It took a few more weeks to confirm that Ella had end-stage emphysema on both lungs and that one of her lungs was grossly over-inflated, wrapping over her heart. By the time she was 3 months, Ella was in her 2nd hospitalization and facing a life-threatening disease. My perfect little daughter was plagued with an old people’s illness, and yet remained rosy, and happy – baffling medical professionals. Ella started 24-hour oxygen therapy to help her little lungs cope and we braced ourselves for a very rough ride, not knowing what really was happening to her.

Ella underwent a CT scan of her lungs, countless x-rays and blood work, a heart echo, skin and lung biopsies and a brain MRI among many other tests. She was seen by genetics, Ears/nose/throat specialists, infectious disease, rheumatology, neurology, cardiology, etc. At this point, doctors still had no clue what caused Ella’s problems. We were discharged because Ella was gaining enough weight and she would be more comfortable at home. Our return home lasted barely two weeks.

Ella’s breathing, even on 24/7 oxygen therapy, was still very problematic. She appeared to be de-saturating suddenly, and returning to the hospital, we found out she would dip as low as the 40s and 30s, when the norm is the 90s.

By December 2008, the medical team at BC Children Hospital had tried everything in their power to piece Ella’s medical mystery together. She did not appear to fit one single disease and remained undiagnosed. Every single test we did came back normal including genetic testing. Even a breakthrough procedure of inserting a balloon into her inflated lung to relieve the pressure did not work. At that time, Ella was intubated, and then put on a breathing mask before receiving a tracheotomy, where a tube inserted in her neck with a direct connection to her trachea. As Ella slowly grew bigger, her lungs continued to deteriorate and it became clearer than ever that she might not survive. But Ella kept smiling, playing, learning and most importantly fighting.

Ella hamming it up under her mask

 On March 27, 2009 – 4 days after being baptized in the Intensive Care Unit, Ella passed away peacefully in my arms, surrounded by family and amazing caregivers who desperately tried to save her life until her last breath. The emphysema had taken over her lungs. Ella lived 7 months and 20 days – most of it in the hospital. Had it not been for her very obvious medical equipment, you would have never known she was sick, let alone on borrowed time. In her short but oh so meaningful life, Ella touched countless people, and she continues to do so. Though punctuated by illness, Ella's days were filled with love and laughter. Ella was a bright, vivacious, fun little girl who loved to smile, dance to the beat of her own drums and play with everyone she came in contact with – her spirit far, far bigger than her little body!

But even after her death, her diagnosis remained a mystery. We had a few leads, but nothing concrete. So we requested an autopsy.

A few days after Ella died, I created ELLA – Everyone Loves Little Angels ^TM in tribute to Ella, with the goal of fundraising to provide support to families with children affected by rare diseases and bereaved parents. It was also my way of keeping Ella’s spirit very much alive.

At the same time, I was determined to get to the bottom of Ella’s disease. It took six months to get potential answers from the autopsy report which pointed very clearly to a rare genetic disease: X-Linked Periventricular Nodular Heterotopia (PVNH for short – where gray matter does not migrate to its proper location in the brain causing short circuits in development). Ella had not shown all the symptoms. In fact, the obvious one, epilepsy, was never present. So, some on our medical team were still doubtful. For the longest time, some doctors thought Ella had suffered from Cytamegalovirus, otherwise known as CMV. But somehow I knew that what plagued Ella came from me.
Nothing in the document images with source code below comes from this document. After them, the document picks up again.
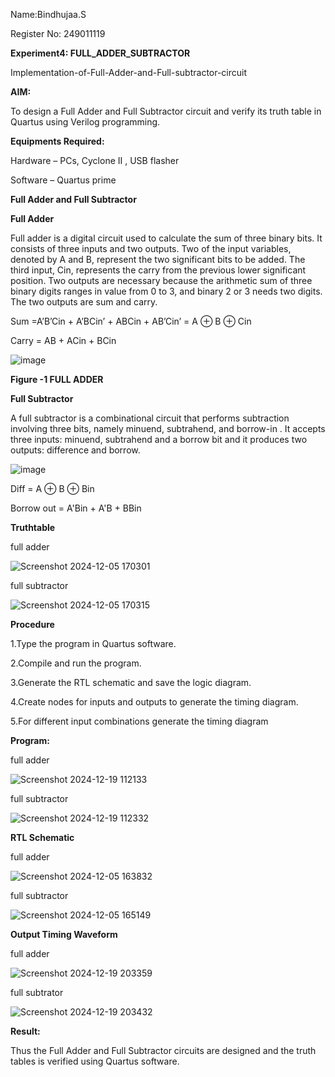 Name:Bindhujaa.S

Register No: 249011119


**Experiment4: FULL_ADDER_SUBTRACTOR**

Implementation-of-Full-Adder-and-Full-subtractor-circuit

**AIM:**

To design a Full Adder and Full Subtractor circuit and verify its truth table in Quartus using Verilog programming.

**Equipments Required:**

Hardware – PCs, Cyclone II , USB flasher

Software – Quartus prime

**Full Adder and Full Subtractor**

**Full Adder**

Full adder is a digital circuit used to calculate the sum of three binary bits. It consists of three inputs and two outputs. Two of the input variables, denoted by A and B, represent the two significant bits to be added. The third input, Cin, represents the carry from the previous lower significant position. Two outputs are necessary because the arithmetic sum of three binary digits ranges in value from 0 to 3, and binary 2 or 3 needs two digits. The two outputs are sum and carry.

Sum =A’B’Cin + A’BCin’ + ABCin + AB’Cin’ = A ⊕ B ⊕ Cin 

Carry = AB + ACin + BCin

![image](https://github.com/naavaneetha/FULL_ADDER_SUBTRACTOR/assets/154305477/0f30ba51-5ffb-4198-845f-18e054f675e7)

**Figure -1 FULL ADDER**

**Full Subtractor**

A full subtractor is a combinational circuit that performs subtraction involving three bits, namely minuend, subtrahend, and borrow-in . It accepts three inputs: minuend, subtrahend and a borrow bit and it produces two outputs: difference and borrow.

![image](https://github.com/naavaneetha/FULL_ADDER_SUBTRACTOR/assets/154305477/02b24f51-ab51-4304-9ad6-7b81ffc1ead5)

Diff = A ⊕ B ⊕ Bin 

Borrow out = A'Bin + A'B + BBin

**Truthtable**

full adder


![Screenshot 2024-12-05 170301](https://github.com/user-attachments/assets/cc8ed30c-eaaa-4cf6-85e8-7f307df09ccf)

full subtractor


![Screenshot 2024-12-05 170315](https://github.com/user-attachments/assets/4f017a46-ee7c-4713-bae1-2f180d90bc04)


**Procedure**


1.Type the program in Quartus software.

2.Compile and run the program.

3.Generate the RTL schematic and save the logic diagram.

4.Create nodes for inputs and outputs to generate the timing diagram.

5.For different input combinations generate the timing diagram

**Program:**

full adder

![Screenshot 2024-12-19 112133](https://github.com/user-attachments/assets/b935176b-63e0-4d83-bbe5-7f465be50dda)



full subtractor

![Screenshot 2024-12-19 112332](https://github.com/user-attachments/assets/ccb7f2d9-3c08-4640-8f5c-9700422c96a6)



**RTL Schematic**



full adder

![Screenshot 2024-12-05 163832](https://github.com/user-attachments/assets/ac6d9903-4b33-4dfc-9b9e-59f2a4b3f1e4)



full subtractor

![Screenshot 2024-12-05 165149](https://github.com/user-attachments/assets/1b937702-e0e7-4468-a3a1-7e7e74bb0cfd)



**Output Timing Waveform**


full adder

![Screenshot 2024-12-19 203359](https://github.com/user-attachments/assets/1943bf48-585a-4787-b3d9-4ce72d0bae43)




full subtrator

![Screenshot 2024-12-19 203432](https://github.com/user-attachments/assets/fbd33ceb-cb5b-4057-82c9-378d88257ad2)


**Result:**

Thus the Full Adder and Full Subtractor circuits are designed and the truth tables is verified using Quartus software.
Our genetics team ordered her DNA tested to confirm the findings. But because Ella had died, we were told twice that our medical system would not pay for the test that was only offered in one location in North America, in Boston. On the third ask, we finally were granted funding to test, a blessing because the lab would not take a personal payment from me. After waiting nearly 2 months, we found that not only did Ella have PVNH but the responsible gene which is usually mutated was entirely missing. This complete deletion had not been documented to date.

By October 2009, six months after Ella’s passing, I finally received a formal diagnosis for Ella, a diagnosis affecting less than 1 in 1 million people, one made up of two rare diseases combined: X-Linked Periventricular Nodular Heterotopia, Ehlers Danlos syndrome variant (or PVNH4). With it, came the conclusion from the pathologist that Ella did not have healthy lungs to sustain a 3-kilo baby and yet, she grew and lived until she was over 7 kilos. My little miracle!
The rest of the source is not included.